Task statement
The whole listing below is to be copied exactly, with every picture left out.

Provided entries

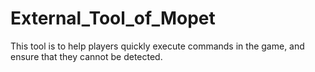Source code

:# External_Tool_of_Mopet
This tool is to help players quickly execute commands in the game, and ensure that they cannot be detected.
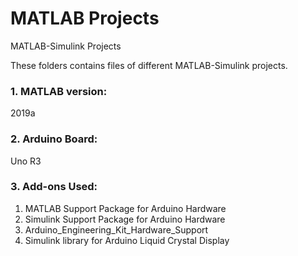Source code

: # MATLAB Projects
MATLAB-Simulink Projects

These folders contains files of different MATLAB-Simulink projects.

### 1. MATLAB version: 
2019a
### 2. Arduino Board: 
Uno R3
### 3. Add-ons Used:
   1. MATLAB Support Package for Arduino Hardware
   2. Simulink Support Package for Arduino Hardware
   3. Arduino_Engineering_Kit_Hardware_Support
   4. Simulink library for Arduino Liquid Crystal Display
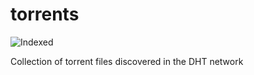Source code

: torrents 
========
![Indexed](https://img.shields.io/badge/indexed-248723-blue)

Collection of torrent files discovered in the DHT network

Result of this exercise
Source code

:# External_Tool_of_Mopet
This tool is to help players quickly execute commands in the game, and ensure that they cannot be detected.
Source code

: # MATLAB Projects
MATLAB-Simulink Projects

These folders contains files of different MATLAB-Simulink projects.

### 1. MATLAB version: 
2019a
### 2. Arduino Board: 
Uno R3
### 3. Add-ons Used:
   1. MATLAB Support Package for Arduino Hardware
   2. Simulink Support Package for Arduino Hardware
   3. Arduino_Engineering_Kit_Hardware_Support
   4. Simulink library for Arduino Liquid Crystal Display
Source code

: torrents 
========
![Indexed](https://img.shields.io/badge/indexed-248723-blue)

Collection of torrent files discovered in the DHT network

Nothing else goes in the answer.